By Derek Willis and Aron Pilhofer

WASHINGTON, September 25, 2003 — It was the morning of November 6, 2002, the day after Democrats had lost control of the U.S. Senate, lost ground in the U.S. House of Representatives and were soundly beaten in several key gubernatorial races.

The man at the top of the party, Democratic National Committee Chairman Terry McAuliffe, had some explaining to do. Standing before the gathered media in Washington, D.C., he returned to a longtime Democratic lament: Republicans simply had more money.

Fundraising figures reported to the Federal Election Commission seemed to suggest he was right. The Republican Party raised slightly more than $691 million in the 2002 election, about $228 million more than the Democrats.

The GOP “had tens of millions of dollars of special interest money on their side,” McAuliffe told the assembled reporters, and that had tipped a number of races in their favor.

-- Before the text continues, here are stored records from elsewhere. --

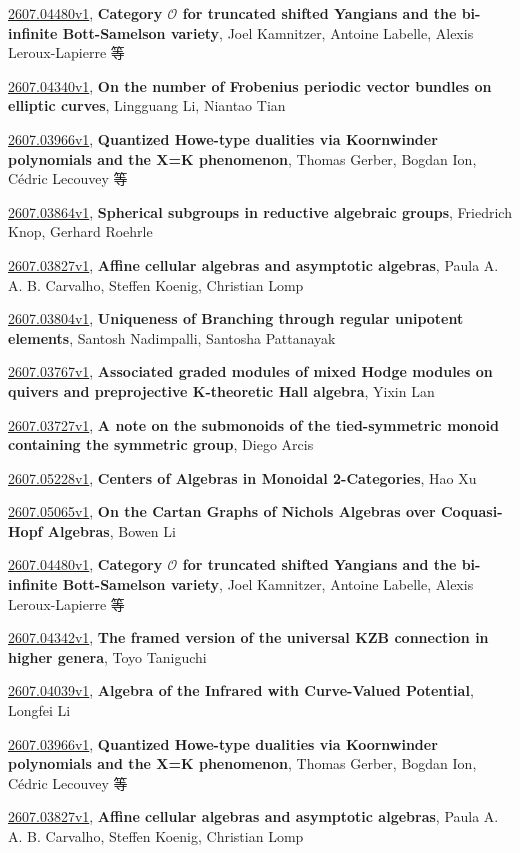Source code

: \documentclass[9pt, a4paper]{article}
\theoremstyle{plain}
\theoremstyle{definition}
\theoremstyle{remark}
\newcommand{\arxiv}[3]{\href{https://arxiv.org/abs/#1}{#1}, \textbf{\textcolor{arxivblue}{#2}}, #3}
\begin{document}
\arxiv{2607.04480v1}{Category $\mathcal{O}$ for truncated shifted Yangians and the bi-infinite Bott-Samelson variety}{Joel Kamnitzer, Antoine Labelle, Alexis Leroux-Lapierre 等}

\arxiv{2607.04340v1}{On the number of Frobenius periodic vector bundles on elliptic curves}{Lingguang Li, Niantao Tian}

\arxiv{2607.03966v1}{Quantized Howe-type dualities via Koornwinder polynomials and the X=K phenomenon}{Thomas Gerber, Bogdan Ion, Cédric Lecouvey 等}

\arxiv{2607.03864v1}{Spherical subgroups in reductive algebraic groups}{Friedrich Knop, Gerhard Roehrle}

\arxiv{2607.03827v1}{Affine cellular algebras and asymptotic algebras}{Paula A. A. B. Carvalho, Steffen Koenig, Christian Lomp}

\arxiv{2607.03804v1}{Uniqueness of Branching through regular unipotent elements}{Santosh Nadimpalli, Santosha Pattanayak}

\arxiv{2607.03767v1}{Associated graded modules of mixed Hodge modules on quivers and preprojective K-theoretic Hall algebra}{Yixin Lan}

\arxiv{2607.03727v1}{A note on the submonoids of the tied-symmetric monoid containing the symmetric group}{Diego Arcis}

\arxiv{2607.05228v1}{Centers of Algebras in Monoidal 2-Categories}{Hao Xu}

\arxiv{2607.05065v1}{On the Cartan Graphs of Nichols Algebras over Coquasi-Hopf Algebras}{Bowen Li}

\arxiv{2607.04480v1}{Category $\mathcal{O}$ for truncated shifted Yangians and the bi-infinite Bott-Samelson variety}{Joel Kamnitzer, Antoine Labelle, Alexis Leroux-Lapierre 等}

\arxiv{2607.04342v1}{The framed version of the universal KZB connection in higher genera}{Toyo Taniguchi}

\arxiv{2607.04039v1}{Algebra of the Infrared with Curve-Valued Potential}{Longfei Li}

\arxiv{2607.03966v1}{Quantized Howe-type dualities via Koornwinder polynomials and the X=K phenomenon}{Thomas Gerber, Bogdan Ion, Cédric Lecouvey 等}

\arxiv{2607.03827v1}{Affine cellular algebras and asymptotic algebras}{Paula A. A. B. Carvalho, Steffen Koenig, Christian Lomp}

\end{document}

In fact, the disparity was not nearly as lopsided as McAuliffe suggested. As a new Center for Public Integrity analysis shows, Democrats and their allies funneled hundreds of millions of dollars through backdoor committees designed to influence key elections. In the 2002 race, the Democratic Party’s silent partners spent more than $185 million—more than double the money spent by Republican organizations.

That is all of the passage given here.